DATA RECORDS
····················
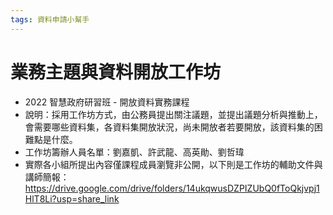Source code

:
 ```yaml
---
tags: 資料申請小幫手
---
```


# 業務主題與資料開放工作坊

- 2022 智慧政府研習班 - 開放資料實務課程
- 說明：採用工作坊方式，由公務員提出關注議題，並提出議題分析與推動上，會需要哪些資料集，各資料集開放狀況，尚未開放者若要開放，該資料集的困難點是什麼。
- 工作坊籌辦人員名單：劉嘉凱、許武龍、高英勛、劉哲瑋
- 實際各小組所提出內容僅課程成員瀏覽非公開，以下則是工作坊的輔助文件與講師簡報： https://drive.google.com/drive/folders/14ukqwusDZPIZUbQ0fToQkjvpj1HlT8Li?usp=share_link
····················
YOUR GOAL
Here the records must be restated exactly, minus any images.

ANSWER TO THIS EXERCISE
Source code

:
 ```yaml
---
tags: 資料申請小幫手
---
```


# 業務主題與資料開放工作坊

- 2022 智慧政府研習班 - 開放資料實務課程
- 說明：採用工作坊方式，由公務員提出關注議題，並提出議題分析與推動上，會需要哪些資料集，各資料集開放狀況，尚未開放者若要開放，該資料集的困難點是什麼。
- 工作坊籌辦人員名單：劉嘉凱、許武龍、高英勛、劉哲瑋
- 實際各小組所提出內容僅課程成員瀏覽非公開，以下則是工作坊的輔助文件與講師簡報： https://drive.google.com/drive/folders/14ukqwusDZPIZUbQ0fToQkjvpj1HlT8Li?usp=share_link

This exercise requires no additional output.